Exercise brief ::
Look below for the line with "また、バリデーションチェックには express-validator を使用しています。", then give it again exactly, along with every line that comes after it, the final line included.

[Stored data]

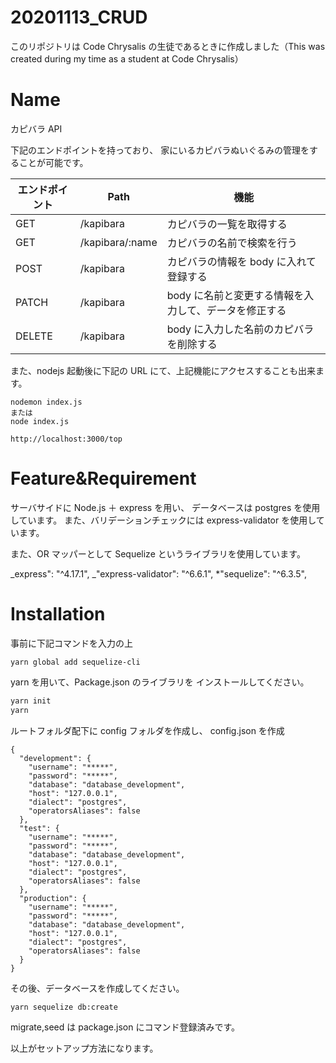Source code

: # 20201113_CRUD

このリポジトリは Code Chrysalis の生徒であるときに作成しました（This was created during my time as a student at Code Chrysalis）

# Name

カピバラ API

下記のエンドポイントを持っており、
家にいるカピバラぬいぐるみの管理をすることが可能です。

| エンドポイント | Path            | 機能                                                  |
| -------------- | --------------- | ----------------------------------------------------- |
| GET            | /kapibara       | カピバラの一覧を取得する                              |
| GET            | /kapibara/:name | カピバラの名前で検索を行う                            |
| POST           | /kapibara       | カピバラの情報を body に入れて登録する                |
| PATCH          | /kapibara       | body に名前と変更する情報を入力して、データを修正する |
| DELETE         | /kapibara       | body に入力した名前のカピバラを削除する               |

また、nodejs 起動後に下記の URL にて、上記機能にアクセスすることも出来ます。

```
nodemon index.js
または
node index.js

```

```
http://localhost:3000/top

```

# Feature&Requirement

サーバサイドに Node.js ＋ express を用い、
データベースは postgres を使用しています。
また、バリデーションチェックには express-validator を使用しています。

また、OR マッパーとして Sequelize というライブラリを使用しています。

_express": "^4.17.1",
_"express-validator": "^6.6.1",
\*"sequelize": "^6.3.5",

# Installation

事前に下記コマンドを入力の上

```
yarn global add sequelize-cli
```

yarn を用いて、Package.json のライブラリを
インストールしてください。

```bash
yarn init
yarn
```

ルートフォルダ配下に config フォルダを作成し、
config.json を作成

```
{
  "development": {
    "username": "*****",
    "password": "*****",
    "database": "database_development",
    "host": "127.0.0.1",
    "dialect": "postgres",
    "operatorsAliases": false
  },
  "test": {
    "username": "*****",
    "password": "*****",
    "database": "database_development",
    "host": "127.0.0.1",
    "dialect": "postgres",
    "operatorsAliases": false
  },
  "production": {
    "username": "*****",
    "password": "*****",
    "database": "database_development",
    "host": "127.0.0.1",
    "dialect": "postgres",
    "operatorsAliases": false
  }
}

```

その後、データベースを作成してください。

```
yarn sequelize db:create
```

migrate,seed は package.json にコマンド登録済みです。

以上がセットアップ方法になります。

Result of this task ::
また、バリデーションチェックには express-validator を使用しています。

また、OR マッパーとして Sequelize というライブラリを使用しています。

_express": "^4.17.1",
_"express-validator": "^6.6.1",
\*"sequelize": "^6.3.5",

# Installation

事前に下記コマンドを入力の上

```
yarn global add sequelize-cli
```

yarn を用いて、Package.json のライブラリを
インストールしてください。

```bash
yarn init
yarn
```

ルートフォルダ配下に config フォルダを作成し、
config.json を作成

```
{
  "development": {
    "username": "*****",
    "password": "*****",
    "database": "database_development",
    "host": "127.0.0.1",
    "dialect": "postgres",
    "operatorsAliases": false
  },
  "test": {
    "username": "*****",
    "password": "*****",
    "database": "database_development",
    "host": "127.0.0.1",
    "dialect": "postgres",
    "operatorsAliases": false
  },
  "production": {
    "username": "*****",
    "password": "*****",
    "database": "database_development",
    "host": "127.0.0.1",
    "dialect": "postgres",
    "operatorsAliases": false
  }
}

```

その後、データベースを作成してください。

```
yarn sequelize db:create
```

migrate,seed は package.json にコマンド登録済みです。

以上がセットアップ方法になります。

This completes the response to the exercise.